### RECORDS PROVIDED

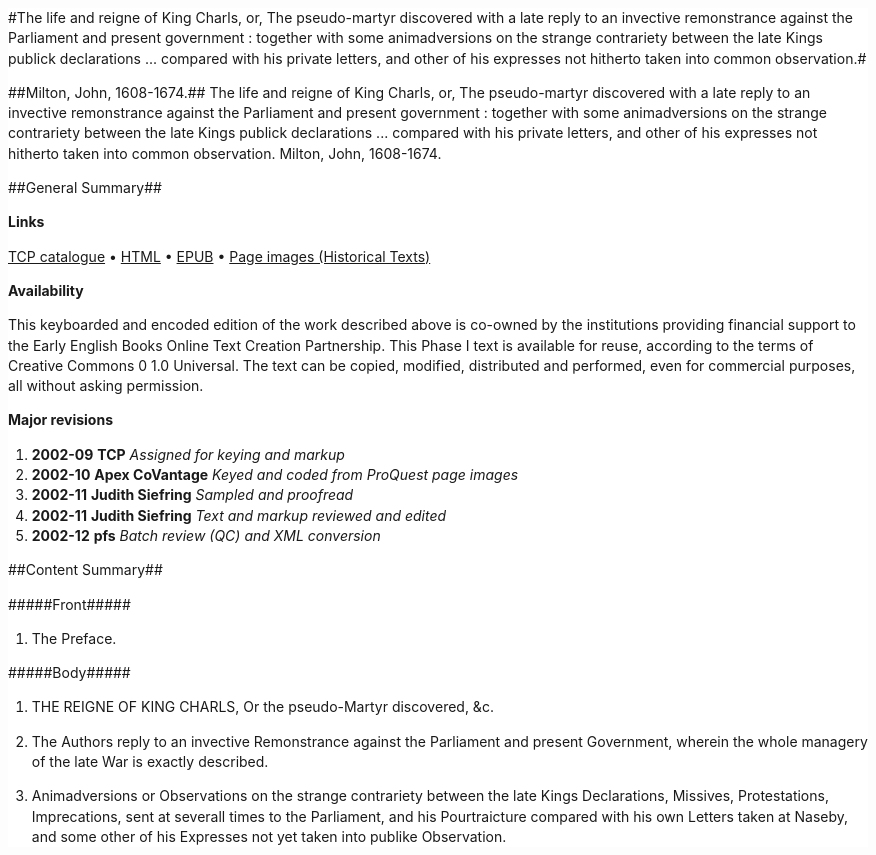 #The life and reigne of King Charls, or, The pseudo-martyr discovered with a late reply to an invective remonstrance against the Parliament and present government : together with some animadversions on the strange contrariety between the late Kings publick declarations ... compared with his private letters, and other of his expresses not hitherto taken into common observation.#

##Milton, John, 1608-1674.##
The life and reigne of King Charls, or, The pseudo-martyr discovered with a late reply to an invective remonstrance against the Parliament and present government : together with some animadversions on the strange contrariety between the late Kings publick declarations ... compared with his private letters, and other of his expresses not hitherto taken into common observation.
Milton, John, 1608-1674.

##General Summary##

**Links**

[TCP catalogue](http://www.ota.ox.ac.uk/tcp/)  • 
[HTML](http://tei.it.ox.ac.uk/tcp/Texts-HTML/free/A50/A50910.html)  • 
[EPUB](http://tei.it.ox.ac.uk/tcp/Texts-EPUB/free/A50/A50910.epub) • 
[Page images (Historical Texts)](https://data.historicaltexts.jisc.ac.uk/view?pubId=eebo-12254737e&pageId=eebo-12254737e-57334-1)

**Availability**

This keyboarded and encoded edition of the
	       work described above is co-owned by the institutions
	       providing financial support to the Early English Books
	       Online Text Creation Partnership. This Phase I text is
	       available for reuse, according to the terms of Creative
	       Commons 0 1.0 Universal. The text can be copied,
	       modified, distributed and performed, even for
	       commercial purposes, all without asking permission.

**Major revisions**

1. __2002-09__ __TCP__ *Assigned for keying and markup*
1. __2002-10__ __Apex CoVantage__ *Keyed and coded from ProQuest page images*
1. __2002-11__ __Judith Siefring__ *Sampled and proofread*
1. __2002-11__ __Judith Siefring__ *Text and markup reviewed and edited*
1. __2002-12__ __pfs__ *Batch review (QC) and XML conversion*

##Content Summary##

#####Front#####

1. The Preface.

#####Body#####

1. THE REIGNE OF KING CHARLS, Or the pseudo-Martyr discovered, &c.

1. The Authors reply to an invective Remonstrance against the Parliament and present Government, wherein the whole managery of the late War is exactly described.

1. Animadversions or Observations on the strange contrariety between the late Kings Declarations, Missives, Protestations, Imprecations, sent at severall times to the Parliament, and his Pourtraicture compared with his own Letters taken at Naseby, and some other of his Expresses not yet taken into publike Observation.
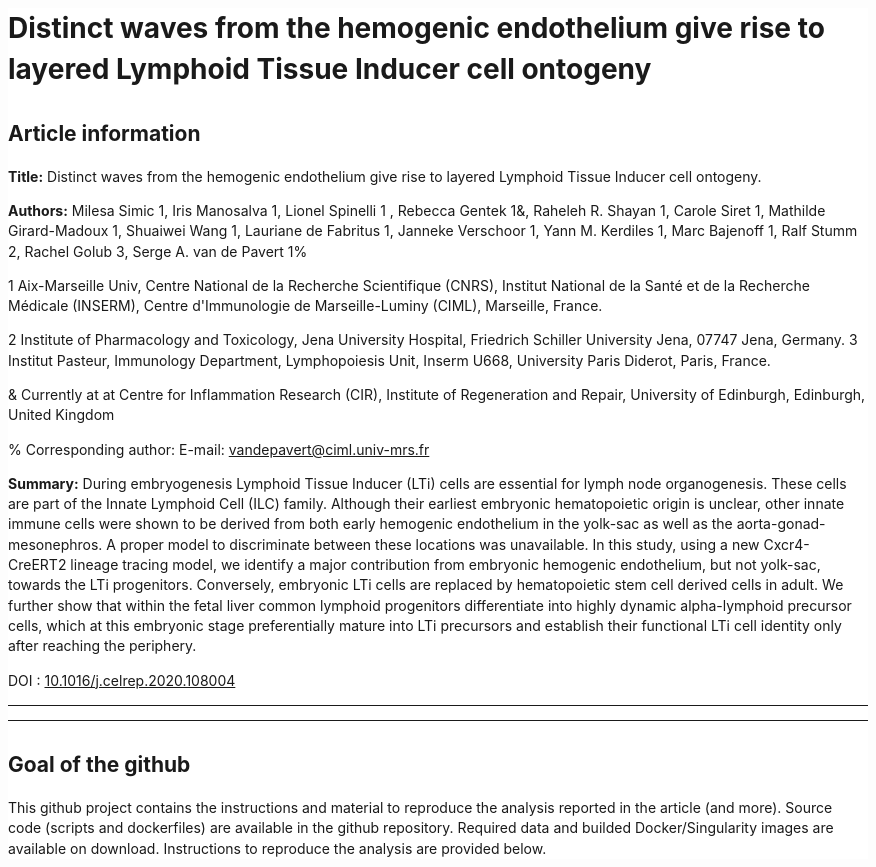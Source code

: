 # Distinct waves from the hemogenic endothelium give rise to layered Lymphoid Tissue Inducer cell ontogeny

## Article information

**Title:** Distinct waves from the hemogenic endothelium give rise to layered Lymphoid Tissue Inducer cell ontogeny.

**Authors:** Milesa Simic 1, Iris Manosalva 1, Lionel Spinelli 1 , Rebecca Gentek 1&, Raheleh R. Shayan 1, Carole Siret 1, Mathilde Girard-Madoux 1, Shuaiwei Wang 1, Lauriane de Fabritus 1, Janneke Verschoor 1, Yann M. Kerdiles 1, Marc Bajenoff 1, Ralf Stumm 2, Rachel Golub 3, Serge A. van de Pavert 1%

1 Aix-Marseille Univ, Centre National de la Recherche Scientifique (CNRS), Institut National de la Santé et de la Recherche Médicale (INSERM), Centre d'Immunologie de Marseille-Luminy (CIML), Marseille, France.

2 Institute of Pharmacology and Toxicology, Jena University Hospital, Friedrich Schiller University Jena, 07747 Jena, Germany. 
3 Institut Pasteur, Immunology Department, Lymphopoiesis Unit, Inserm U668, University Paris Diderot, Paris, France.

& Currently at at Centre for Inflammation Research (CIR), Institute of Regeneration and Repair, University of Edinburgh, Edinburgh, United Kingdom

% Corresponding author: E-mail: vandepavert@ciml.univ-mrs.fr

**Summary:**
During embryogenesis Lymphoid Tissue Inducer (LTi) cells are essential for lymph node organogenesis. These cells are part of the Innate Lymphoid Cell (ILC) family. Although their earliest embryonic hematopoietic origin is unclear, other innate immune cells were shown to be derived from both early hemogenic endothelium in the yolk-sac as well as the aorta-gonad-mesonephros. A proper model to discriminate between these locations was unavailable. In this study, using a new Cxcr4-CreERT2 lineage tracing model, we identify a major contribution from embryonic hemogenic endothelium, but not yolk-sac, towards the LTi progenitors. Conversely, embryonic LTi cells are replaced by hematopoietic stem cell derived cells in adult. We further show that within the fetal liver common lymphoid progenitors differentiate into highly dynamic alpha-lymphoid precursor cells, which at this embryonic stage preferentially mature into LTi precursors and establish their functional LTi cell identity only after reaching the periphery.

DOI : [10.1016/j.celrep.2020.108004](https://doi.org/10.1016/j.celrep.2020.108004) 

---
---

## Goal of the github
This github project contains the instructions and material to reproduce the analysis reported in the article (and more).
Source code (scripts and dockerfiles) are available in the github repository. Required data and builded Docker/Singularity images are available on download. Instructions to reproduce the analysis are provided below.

######

ACTIVITY:
Your answer must be the lines above from the one holding "#####Front#####" up to and including the one holding "Inducer cell ontogeny.", exact and with no pictures.

TASK RESPONSE:
#####Front#####

1. The Preface.

#####Body#####

1. THE REIGNE OF KING CHARLS, Or the pseudo-Martyr discovered, &c.

1. The Authors reply to an invective Remonstrance against the Parliament and present Government, wherein the whole managery of the late War is exactly described.

1. Animadversions or Observations on the strange contrariety between the late Kings Declarations, Missives, Protestations, Imprecations, sent at severall times to the Parliament, and his Pourtraicture compared with his own Letters taken at Naseby, and some other of his Expresses not yet taken into publike Observation.
Source code

: # Distinct waves from the hemogenic endothelium give rise to layered Lymphoid Tissue Inducer cell ontogeny

## Article information

**Title:** Distinct waves from the hemogenic endothelium give rise to layered Lymphoid Tissue Inducer cell ontogeny.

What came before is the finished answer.